● **About this task**: Once the line containing "O.B.d.A wird hier" is found in the entries below, reproduce it and every line after it, stopping at and including the line containing "nur zur Lesbarkeit)"; reproduce nothing else, and keep each line exact.

Segment Start: Exercise input

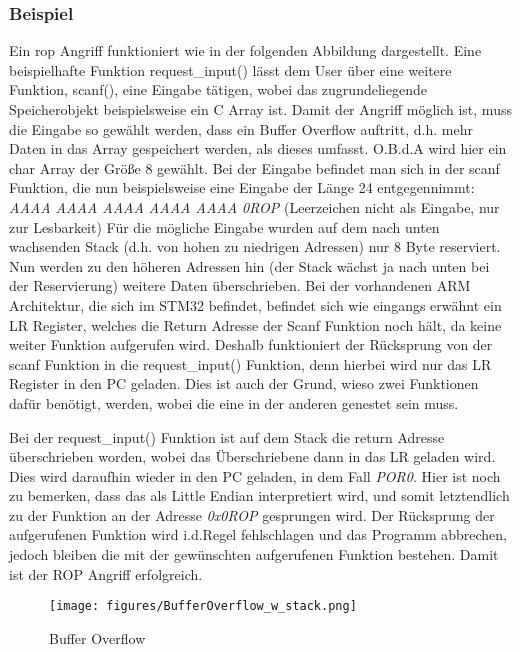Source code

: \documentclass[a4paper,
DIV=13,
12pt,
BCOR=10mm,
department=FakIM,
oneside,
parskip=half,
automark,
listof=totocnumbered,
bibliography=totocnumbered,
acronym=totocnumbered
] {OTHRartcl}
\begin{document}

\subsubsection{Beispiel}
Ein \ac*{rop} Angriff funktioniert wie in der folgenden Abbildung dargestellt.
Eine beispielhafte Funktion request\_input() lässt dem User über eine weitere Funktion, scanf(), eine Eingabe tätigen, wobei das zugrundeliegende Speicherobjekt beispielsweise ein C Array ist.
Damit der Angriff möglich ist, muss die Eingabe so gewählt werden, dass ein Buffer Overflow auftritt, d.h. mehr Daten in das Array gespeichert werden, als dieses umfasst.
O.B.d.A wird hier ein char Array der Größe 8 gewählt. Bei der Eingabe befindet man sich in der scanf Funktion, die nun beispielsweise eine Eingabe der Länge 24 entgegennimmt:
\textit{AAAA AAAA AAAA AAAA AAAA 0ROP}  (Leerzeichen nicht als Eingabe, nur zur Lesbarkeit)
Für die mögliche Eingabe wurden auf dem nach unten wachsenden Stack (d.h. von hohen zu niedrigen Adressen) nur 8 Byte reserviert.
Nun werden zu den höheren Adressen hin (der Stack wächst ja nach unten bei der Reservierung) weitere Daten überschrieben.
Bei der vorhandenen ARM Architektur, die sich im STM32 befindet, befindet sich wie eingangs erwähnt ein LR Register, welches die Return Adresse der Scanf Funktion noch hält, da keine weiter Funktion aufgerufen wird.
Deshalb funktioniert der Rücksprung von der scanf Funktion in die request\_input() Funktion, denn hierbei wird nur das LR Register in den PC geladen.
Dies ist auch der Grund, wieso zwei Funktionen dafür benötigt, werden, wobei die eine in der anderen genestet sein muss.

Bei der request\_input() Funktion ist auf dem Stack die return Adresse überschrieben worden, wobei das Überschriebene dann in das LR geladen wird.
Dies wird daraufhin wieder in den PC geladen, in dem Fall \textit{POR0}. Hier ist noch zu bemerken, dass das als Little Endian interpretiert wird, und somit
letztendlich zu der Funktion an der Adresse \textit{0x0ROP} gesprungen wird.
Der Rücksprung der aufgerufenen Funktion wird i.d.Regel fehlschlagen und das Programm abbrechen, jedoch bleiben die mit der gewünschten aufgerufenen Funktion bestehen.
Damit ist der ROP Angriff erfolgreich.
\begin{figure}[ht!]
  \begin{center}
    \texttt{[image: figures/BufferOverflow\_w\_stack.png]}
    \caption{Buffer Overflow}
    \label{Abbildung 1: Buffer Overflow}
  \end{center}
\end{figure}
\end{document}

Segment End: Exercise input
Segment Start: Exercise input

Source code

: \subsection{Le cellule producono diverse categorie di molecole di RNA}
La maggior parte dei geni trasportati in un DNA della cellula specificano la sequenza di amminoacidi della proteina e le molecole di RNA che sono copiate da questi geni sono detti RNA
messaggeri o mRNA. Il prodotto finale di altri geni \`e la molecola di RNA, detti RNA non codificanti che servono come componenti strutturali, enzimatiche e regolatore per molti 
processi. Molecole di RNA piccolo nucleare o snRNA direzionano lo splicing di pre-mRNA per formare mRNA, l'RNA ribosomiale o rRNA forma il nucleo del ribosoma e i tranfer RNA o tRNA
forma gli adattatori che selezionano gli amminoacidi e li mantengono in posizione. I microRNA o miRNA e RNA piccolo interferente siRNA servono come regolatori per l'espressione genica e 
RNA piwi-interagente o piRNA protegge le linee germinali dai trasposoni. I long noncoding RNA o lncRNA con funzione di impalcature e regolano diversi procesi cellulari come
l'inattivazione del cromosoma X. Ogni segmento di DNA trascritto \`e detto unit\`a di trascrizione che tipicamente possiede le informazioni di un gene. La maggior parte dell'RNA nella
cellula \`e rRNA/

Segment End: Exercise input

● **Exercise solution**:
O.B.d.A wird hier ein char Array der Größe 8 gewählt. Bei der Eingabe befindet man sich in der scanf Funktion, die nun beispielsweise eine Eingabe der Länge 24 entgegennimmt:
\textit{AAAA AAAA AAAA AAAA AAAA 0ROP}  (Leerzeichen nicht als Eingabe, nur zur Lesbarkeit)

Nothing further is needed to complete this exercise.